About this task: Let the line containing "在 P523 中，这一步将会把" serve as the first line of the answer and the final line of the entries as its last, with every line between copied exactly.

[Stored data]
══════════
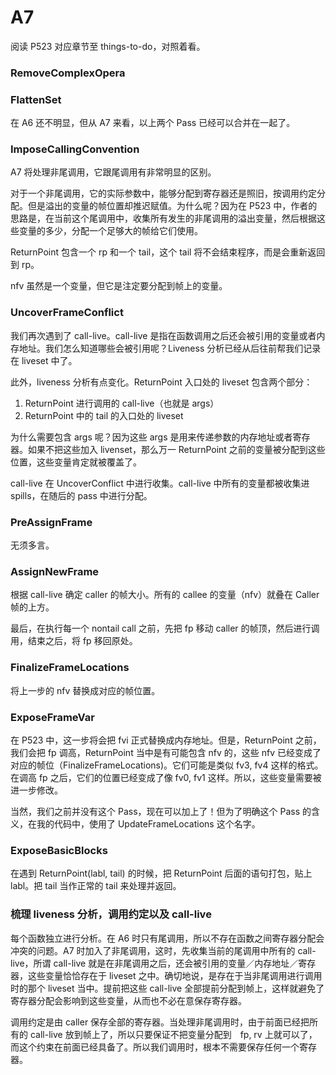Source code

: # A7

阅读 P523 对应章节至  things-to-do，对照着看。

### RemoveComplexOpera
### FlattenSet

在 A6 还不明显，但从 A7 来看，以上两个 Pass 已经可以合并在一起了。

### ImposeCallingConvention

A7 将处理非尾调用，它跟尾调用有非常明显的区别。

对于一个非尾调用，它的实际参数中，能够分配到寄存器还是照旧，按调用约定分配。但是溢出的变量的帧位置却推迟赋值。为什么呢？因为在 P523 中，作者的思路是，在当前这个尾调用中，收集所有发生的非尾调用的溢出变量，然后根据这些变量的多少，分配一个足够大的帧给它们使用。

ReturnPoint 包含一个 rp 和一个 tail，这个 tail 将不会结束程序，而是会重新返回到 rp。

nfv 虽然是一个变量，但它是注定要分配到帧上的变量。

### UncoverFrameConflict

我们再次遇到了 call-live。call-live 是指在函数调用之后还会被引用的变量或者内存地址。我们怎么知道哪些会被引用呢？Liveness 分析已经从后往前帮我们记录在 liveset 中了。

此外，liveness 分析有点变化。ReturnPoint 入口处的 liveset 包含两个部分：

1. ReturnPoint 进行调用的 call-live（也就是 args） 
2. ReturnPoint 中的 tail 的入口处的 liveset

为什么需要包含 args 呢？因为这些 args 是用来传递参数的内存地址或者寄存器。如果不把这些加入 livenset，那么万一 ReturnPoint 之前的变量被分配到这些位置，这些变量肯定就被覆盖了。

call-live 在 UncoverConflict 中进行收集。call-live 中所有的变量都被收集进 spills，在随后的 pass 中进行分配。

### PreAssignFrame

无须多言。


### AssignNewFrame

根据 call-live 确定 caller 的帧大小。所有的 callee 的变量（nfv）就叠在 Caller 帧的上方。

最后，在执行每一个 nontail call 之前，先把 fp 移动 caller 的帧顶，然后进行调用，结束之后，将 fp 移回原处。

### FinalizeFrameLocations

将上一步的 nfv 替换成对应的帧位置。

### ExposeFrameVar

在 P523 中，这一步将会把 fvi 正式替换成内存地址。但是，ReturnPoint 之前，我们会把 fp 调高，ReturnPoint 当中是有可能包含 nfv 的，这些 nfv 已经变成了对应的帧位（FinalizeFrameLocations)。它们可能是类似 fv3, fv4 这样的格式。在调高 fp 之后，它们的位置已经变成了像 fv0, fv1 这样。所以，这些变量需要被进一步修改。

当然，我们之前并没有这个 Pass，现在可以加上了！但为了明确这个 Pass 的含义，在我的代码中，使用了 UpdateFrameLocations 这个名字。


### ExposeBasicBlocks

在遇到 ReturnPoint(labl, tail) 的时候，把 ReturnPoint 后面的语句打包，贴上 labl。把 tail 当作正常的 tail 来处理并返回。


### 梳理 liveness 分析，调用约定以及 call-live

每个函数独立进行分析。在 A6 时只有尾调用，所以不存在函数之间寄存器分配会冲突的问题。A7 时加入了非尾调用，这时，先收集当前的尾调用中所有的 call-live，所谓 call-live 就是在非尾调用之后，还会被引用的变量／内存地址／寄存器，这些变量恰恰存在于 liveset 之中。确切地说，是存在于当非尾调用进行调用时的那个 liveset 当中。提前把这些 call-live 全部提前分配到帧上，这样就避免了寄存器分配会影响到这些变量，从而也不必在意保存寄存器。

调用约定是由 caller 保存全部的寄存器。当处理非尾调用时，由于前面已经把所有的 call-live 放到帧上了，所以只要保证不把变量分配到　fp, rv 上就可以了，而这个约束在前面已经具备了。所以我们调用时，根本不需要保存任何一个寄存器。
══════════
Task output:
在 P523 中，这一步将会把 fvi 正式替换成内存地址。但是，ReturnPoint 之前，我们会把 fp 调高，ReturnPoint 当中是有可能包含 nfv 的，这些 nfv 已经变成了对应的帧位（FinalizeFrameLocations)。它们可能是类似 fv3, fv4 这样的格式。在调高 fp 之后，它们的位置已经变成了像 fv0, fv1 这样。所以，这些变量需要被进一步修改。

当然，我们之前并没有这个 Pass，现在可以加上了！但为了明确这个 Pass 的含义，在我的代码中，使用了 UpdateFrameLocations 这个名字。


### ExposeBasicBlocks

在遇到 ReturnPoint(labl, tail) 的时候，把 ReturnPoint 后面的语句打包，贴上 labl。把 tail 当作正常的 tail 来处理并返回。


### 梳理 liveness 分析，调用约定以及 call-live

每个函数独立进行分析。在 A6 时只有尾调用，所以不存在函数之间寄存器分配会冲突的问题。A7 时加入了非尾调用，这时，先收集当前的尾调用中所有的 call-live，所谓 call-live 就是在非尾调用之后，还会被引用的变量／内存地址／寄存器，这些变量恰恰存在于 liveset 之中。确切地说，是存在于当非尾调用进行调用时的那个 liveset 当中。提前把这些 call-live 全部提前分配到帧上，这样就避免了寄存器分配会影响到这些变量，从而也不必在意保存寄存器。

调用约定是由 caller 保存全部的寄存器。当处理非尾调用时，由于前面已经把所有的 call-live 放到帧上了，所以只要保证不把变量分配到　fp, rv 上就可以了，而这个约束在前面已经具备了。所以我们调用时，根本不需要保存任何一个寄存器。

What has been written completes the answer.